10.7. Élément c)—Le Protocole d’accord de réciprocité fiscale
[174]La déclaration recherchée par le Québec est :
DÉCLARE QUE la baisse des revenus provenant de la taxe sur les ventes au détail pour l’exercice 1991‑1992 qui résulte de l’entrée en vigueur, le 1er janvier 1991, du Protocole d’accord de réciprocité fiscale intervenu entre le Canada et le Québec le 21 décembre 1990, ne constitue pas un changement fait par le Québec dans la structure d’un mécanisme de prélèvement de la province au sens de l’article 6(1)b) de la Loi sur les arrangements fiscaux et de l’article 12(1)a) du Règlement de 1987, [et] doit être prise en compte par le ministre des Finances du Canada dans le calcul du revenu soumis à stabilisation pour cet exercice;
[175]La question posée par le juge Hugessen est :
2. Est‑ce que le ministre a commis une erreur révisable dans ses déterminations [. . .]
[. . .]
c) Que la baisse des revenus provenant de la Taxe sur les ventes au détail [la TVQ] pour l’exercice 1991‑1992 qui résulte de l’entrée en vigueur, le 1er janvier 1991, du Protocole d’accord de réciprocité fiscale intervenu entre le Canada et le Québec le 21 décembre 1990, résulte d’un changement fait par le Québec dans la structure d’un mécanisme de prélèvement de la province au sens de l’article 6(1)b) de la Loi et de l’article 12(1)a) du Règlement pour l’exercice 1991‑1992. Est‑ce que la défenderesse a raison de prétendre que, subsidiairement, les revenus de la province découlant d’un accord de réciprocité fiscale ne sont pas des revenus sujets à stabilisation?
[176]Dans sa demande de paiement de stabilisation pour l’année fiscale 1991‑1992, le Québec a voulu tenir compte de la baisse de ses revenus provenant de la TVQ d’un montant de 36 456 000 $, résultat de la résiliation de l’accord de réciprocité fiscal Canada‑Québec de 1987 (l’accord de 1987) qui fut remplacé par le protocole d’accord de réciprocité fiscale en date du 21 décembre 1990 (l’accord de 1990) en vigueur le 1er janvier 1991, date de l’introduction de la TPS.

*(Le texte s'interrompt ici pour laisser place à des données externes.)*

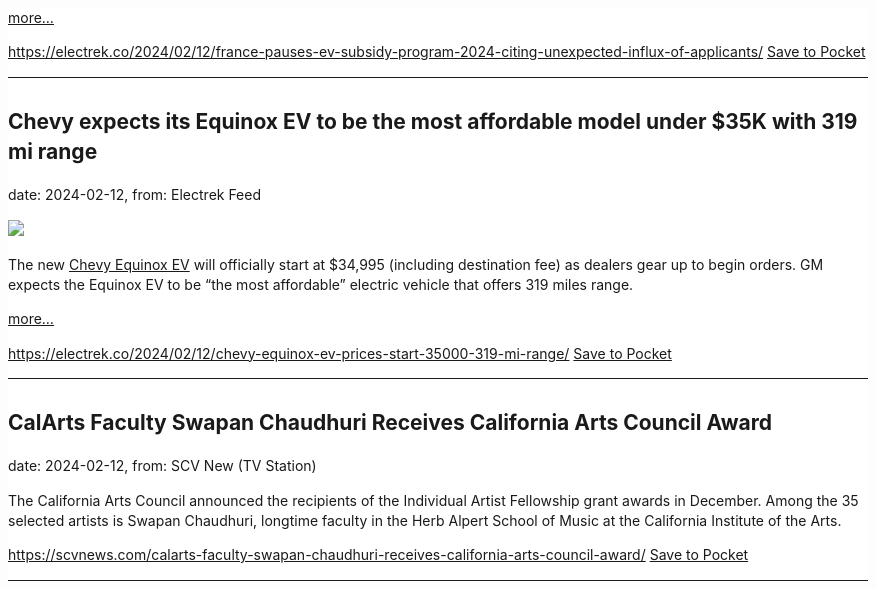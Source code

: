 

 <a href="https://electrek.co/2024/02/12/france-pauses-ev-subsidy-program-2024-citing-unexpected-influx-of-applicants/#more-349198" data-post-id="349198" data-layer-pagetype="post" data-layer-postcategory="europe,france,subsidies" data-layer-viewtype="unknown" class="more-link">more…</a>

<span class="feed-item-link">
<a href="https://electrek.co/2024/02/12/france-pauses-ev-subsidy-program-2024-citing-unexpected-influx-of-applicants/">https://electrek.co/2024/02/12/france-pauses-ev-subsidy-program-2024-citing-unexpected-influx-of-applicants/</a> <a href="https://getpocket.com/save" class="pocket-btn" data-lang="en" data-save-url="https://electrek.co/2024/02/12/france-pauses-ev-subsidy-program-2024-citing-unexpected-influx-of-applicants/">Save to Pocket</a>
</span>

---

## Chevy expects its Equinox EV to be the most affordable model under $35K with 319 mi range

date: 2024-02-12, from: Electrek Feed

<div class="feat-image"><img src="https://electrek.co/wp-content/uploads/sites/3/2024/02/Chevy-Equinox-EV-prices.jpeg?quality=82&#038;strip=all&#038;w=1400" /></div><p>The new <a href="https://electrek.co/guides/chevy-equinox-ev/">Chevy Equinox EV</a> will officially start at $34,995 (including destination fee) as dealers gear up to begin orders. GM expects the Equinox EV to be “the most affordable” electric vehicle that offers 319 miles range. </p>



 <a href="https://electrek.co/2024/02/12/chevy-equinox-ev-prices-start-35000-319-mi-range/#more-349192" data-post-id="349192" data-layer-pagetype="post" data-layer-postcategory="chevrolet-equinox-ev,chevy-equinox-ev,gm" data-layer-viewtype="unknown" class="more-link">more…</a>

<span class="feed-item-link">
<a href="https://electrek.co/2024/02/12/chevy-equinox-ev-prices-start-35000-319-mi-range/">https://electrek.co/2024/02/12/chevy-equinox-ev-prices-start-35000-319-mi-range/</a> <a href="https://getpocket.com/save" class="pocket-btn" data-lang="en" data-save-url="https://electrek.co/2024/02/12/chevy-equinox-ev-prices-start-35000-319-mi-range/">Save to Pocket</a>
</span>

---

## CalArts Faculty Swapan Chaudhuri Receives California Arts Council Award

date: 2024-02-12, from: SCV New (TV Station)

The California Arts Council announced the recipients of the Individual Artist Fellowship grant awards in December. Among the 35 selected artists is Swapan Chaudhuri, longtime faculty in the Herb Alpert School of Music at the California Institute of the Arts. 

<span class="feed-item-link">
<a href="https://scvnews.com/calarts-faculty-swapan-chaudhuri-receives-california-arts-council-award/">https://scvnews.com/calarts-faculty-swapan-chaudhuri-receives-california-arts-council-award/</a> <a href="https://getpocket.com/save" class="pocket-btn" data-lang="en" data-save-url="https://scvnews.com/calarts-faculty-swapan-chaudhuri-receives-california-arts-council-award/">Save to Pocket</a>
</span>

---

[177]Le ministre a refusé de reconnaître l’ajustement apporté par le Québec au motif que la révocation de l’accord de 1987, cause de la baisse des revenus provenant de la TVQ, était le résultat d’un changement fait par le Québec au sens de la Loi et du Règlement.
[178]Selon l’accord de 1987, dont la durée était de 5 ans, le Canada s’engageait à remettre au gouvernement du Québec la TVQ sur les achats effectués par ses ministères et sociétés d’État désignées comme si la TVQ « s’appliquait au Canada ». En contrepartie, le Québec s’engageait à remettre au Canada la TVF provenant de ses achats et celles de ses sociétés d’État désignées.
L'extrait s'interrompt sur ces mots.